■ ACTIVITY
Output every entry exactly as it appears.

■ PROVIDED DATA
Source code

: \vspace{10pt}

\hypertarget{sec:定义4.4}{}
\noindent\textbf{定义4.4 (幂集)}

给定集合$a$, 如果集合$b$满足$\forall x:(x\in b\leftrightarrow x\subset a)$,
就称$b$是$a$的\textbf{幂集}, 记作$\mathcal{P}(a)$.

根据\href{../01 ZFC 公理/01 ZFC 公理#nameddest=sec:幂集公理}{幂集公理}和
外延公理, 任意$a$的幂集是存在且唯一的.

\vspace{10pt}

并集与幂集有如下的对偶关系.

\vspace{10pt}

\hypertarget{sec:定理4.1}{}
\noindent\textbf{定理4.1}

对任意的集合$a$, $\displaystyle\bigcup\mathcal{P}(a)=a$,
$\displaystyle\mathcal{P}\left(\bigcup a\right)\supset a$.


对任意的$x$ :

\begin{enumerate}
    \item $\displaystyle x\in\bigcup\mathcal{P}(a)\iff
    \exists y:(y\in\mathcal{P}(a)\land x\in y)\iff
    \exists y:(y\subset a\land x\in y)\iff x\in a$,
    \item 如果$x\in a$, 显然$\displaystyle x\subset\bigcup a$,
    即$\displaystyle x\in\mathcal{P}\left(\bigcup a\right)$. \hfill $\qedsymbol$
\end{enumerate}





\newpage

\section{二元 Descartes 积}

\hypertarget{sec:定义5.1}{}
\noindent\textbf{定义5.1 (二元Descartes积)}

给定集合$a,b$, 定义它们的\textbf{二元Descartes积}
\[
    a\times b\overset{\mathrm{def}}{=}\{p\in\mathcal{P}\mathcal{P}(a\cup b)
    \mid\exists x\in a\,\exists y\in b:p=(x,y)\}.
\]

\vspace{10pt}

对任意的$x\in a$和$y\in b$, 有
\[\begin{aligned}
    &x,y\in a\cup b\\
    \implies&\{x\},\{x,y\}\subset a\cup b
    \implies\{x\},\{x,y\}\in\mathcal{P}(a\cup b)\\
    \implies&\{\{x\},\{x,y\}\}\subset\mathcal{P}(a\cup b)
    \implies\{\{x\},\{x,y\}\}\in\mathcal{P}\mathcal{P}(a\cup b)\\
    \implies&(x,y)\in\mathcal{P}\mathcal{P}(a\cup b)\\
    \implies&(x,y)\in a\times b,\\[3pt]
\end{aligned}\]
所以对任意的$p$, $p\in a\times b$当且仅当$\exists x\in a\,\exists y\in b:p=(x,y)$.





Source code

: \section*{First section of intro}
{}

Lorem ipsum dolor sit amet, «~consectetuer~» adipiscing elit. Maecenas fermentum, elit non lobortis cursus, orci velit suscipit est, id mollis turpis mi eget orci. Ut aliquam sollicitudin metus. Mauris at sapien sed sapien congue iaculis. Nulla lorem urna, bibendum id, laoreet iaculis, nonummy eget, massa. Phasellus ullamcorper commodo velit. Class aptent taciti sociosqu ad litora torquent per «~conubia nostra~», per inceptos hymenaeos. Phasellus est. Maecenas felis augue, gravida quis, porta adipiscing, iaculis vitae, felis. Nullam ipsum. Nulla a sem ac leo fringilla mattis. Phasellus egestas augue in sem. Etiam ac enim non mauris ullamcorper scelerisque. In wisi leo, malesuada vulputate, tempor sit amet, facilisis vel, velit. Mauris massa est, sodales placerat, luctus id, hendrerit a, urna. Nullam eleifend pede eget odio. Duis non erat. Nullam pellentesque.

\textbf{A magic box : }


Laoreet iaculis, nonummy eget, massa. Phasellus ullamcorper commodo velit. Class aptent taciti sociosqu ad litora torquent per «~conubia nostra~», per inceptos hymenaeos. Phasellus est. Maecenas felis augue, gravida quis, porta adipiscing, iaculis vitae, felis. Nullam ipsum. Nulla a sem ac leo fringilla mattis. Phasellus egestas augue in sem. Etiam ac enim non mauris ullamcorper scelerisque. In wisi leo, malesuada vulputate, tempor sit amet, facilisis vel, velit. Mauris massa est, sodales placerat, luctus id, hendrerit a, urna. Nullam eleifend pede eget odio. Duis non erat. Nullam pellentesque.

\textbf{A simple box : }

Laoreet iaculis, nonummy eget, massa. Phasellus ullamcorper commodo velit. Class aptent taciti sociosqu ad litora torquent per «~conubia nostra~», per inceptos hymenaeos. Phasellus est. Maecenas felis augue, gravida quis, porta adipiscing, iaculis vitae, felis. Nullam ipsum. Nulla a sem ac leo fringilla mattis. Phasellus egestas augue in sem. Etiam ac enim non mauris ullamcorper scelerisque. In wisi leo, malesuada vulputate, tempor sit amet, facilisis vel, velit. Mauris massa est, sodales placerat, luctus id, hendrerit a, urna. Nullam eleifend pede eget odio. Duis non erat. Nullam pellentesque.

■ ANSWER TO THIS TASK
Source code

: \vspace{10pt}

\hypertarget{sec:定义4.4}{}
\noindent\textbf{定义4.4 (幂集)}

给定集合$a$, 如果集合$b$满足$\forall x:(x\in b\leftrightarrow x\subset a)$,
就称$b$是$a$的\textbf{幂集}, 记作$\mathcal{P}(a)$.

根据\href{../01 ZFC 公理/01 ZFC 公理#nameddest=sec:幂集公理}{幂集公理}和
外延公理, 任意$a$的幂集是存在且唯一的.

\vspace{10pt}

并集与幂集有如下的对偶关系.

\vspace{10pt}

\hypertarget{sec:定理4.1}{}
\noindent\textbf{定理4.1}

对任意的集合$a$, $\displaystyle\bigcup\mathcal{P}(a)=a$,
$\displaystyle\mathcal{P}\left(\bigcup a\right)\supset a$.


对任意的$x$ :

\begin{enumerate}
    \item $\displaystyle x\in\bigcup\mathcal{P}(a)\iff
    \exists y:(y\in\mathcal{P}(a)\land x\in y)\iff
    \exists y:(y\subset a\land x\in y)\iff x\in a$,
    \item 如果$x\in a$, 显然$\displaystyle x\subset\bigcup a$,
    即$\displaystyle x\in\mathcal{P}\left(\bigcup a\right)$. \hfill $\qedsymbol$
\end{enumerate}





\newpage

\section{二元 Descartes 积}

\hypertarget{sec:定义5.1}{}
\noindent\textbf{定义5.1 (二元Descartes积)}

给定集合$a,b$, 定义它们的\textbf{二元Descartes积}
\[
    a\times b\overset{\mathrm{def}}{=}\{p\in\mathcal{P}\mathcal{P}(a\cup b)
    \mid\exists x\in a\,\exists y\in b:p=(x,y)\}.
\]

\vspace{10pt}

对任意的$x\in a$和$y\in b$, 有
\[\begin{aligned}
    &x,y\in a\cup b\\
    \implies&\{x\},\{x,y\}\subset a\cup b
    \implies\{x\},\{x,y\}\in\mathcal{P}(a\cup b)\\
    \implies&\{\{x\},\{x,y\}\}\subset\mathcal{P}(a\cup b)
    \implies\{\{x\},\{x,y\}\}\in\mathcal{P}\mathcal{P}(a\cup b)\\
    \implies&(x,y)\in\mathcal{P}\mathcal{P}(a\cup b)\\
    \implies&(x,y)\in a\times b,\\[3pt]
\end{aligned}\]
所以对任意的$p$, $p\in a\times b$当且仅当$\exists x\in a\,\exists y\in b:p=(x,y)$.





Source code

: \section*{First section of intro}
{}

Lorem ipsum dolor sit amet, «~consectetuer~» adipiscing elit. Maecenas fermentum, elit non lobortis cursus, orci velit suscipit est, id mollis turpis mi eget orci. Ut aliquam sollicitudin metus. Mauris at sapien sed sapien congue iaculis. Nulla lorem urna, bibendum id, laoreet iaculis, nonummy eget, massa. Phasellus ullamcorper commodo velit. Class aptent taciti sociosqu ad litora torquent per «~conubia nostra~», per inceptos hymenaeos. Phasellus est. Maecenas felis augue, gravida quis, porta adipiscing, iaculis vitae, felis. Nullam ipsum. Nulla a sem ac leo fringilla mattis. Phasellus egestas augue in sem. Etiam ac enim non mauris ullamcorper scelerisque. In wisi leo, malesuada vulputate, tempor sit amet, facilisis vel, velit. Mauris massa est, sodales placerat, luctus id, hendrerit a, urna. Nullam eleifend pede eget odio. Duis non erat. Nullam pellentesque.

\textbf{A magic box : }


Laoreet iaculis, nonummy eget, massa. Phasellus ullamcorper commodo velit. Class aptent taciti sociosqu ad litora torquent per «~conubia nostra~», per inceptos hymenaeos. Phasellus est. Maecenas felis augue, gravida quis, porta adipiscing, iaculis vitae, felis. Nullam ipsum. Nulla a sem ac leo fringilla mattis. Phasellus egestas augue in sem. Etiam ac enim non mauris ullamcorper scelerisque. In wisi leo, malesuada vulputate, tempor sit amet, facilisis vel, velit. Mauris massa est, sodales placerat, luctus id, hendrerit a, urna. Nullam eleifend pede eget odio. Duis non erat. Nullam pellentesque.

\textbf{A simple box : }

Laoreet iaculis, nonummy eget, massa. Phasellus ullamcorper commodo velit. Class aptent taciti sociosqu ad litora torquent per «~conubia nostra~», per inceptos hymenaeos. Phasellus est. Maecenas felis augue, gravida quis, porta adipiscing, iaculis vitae, felis. Nullam ipsum. Nulla a sem ac leo fringilla mattis. Phasellus egestas augue in sem. Etiam ac enim non mauris ullamcorper scelerisque. In wisi leo, malesuada vulputate, tempor sit amet, facilisis vel, velit. Mauris massa est, sodales placerat, luctus id, hendrerit a, urna. Nullam eleifend pede eget odio. Duis non erat. Nullam pellentesque.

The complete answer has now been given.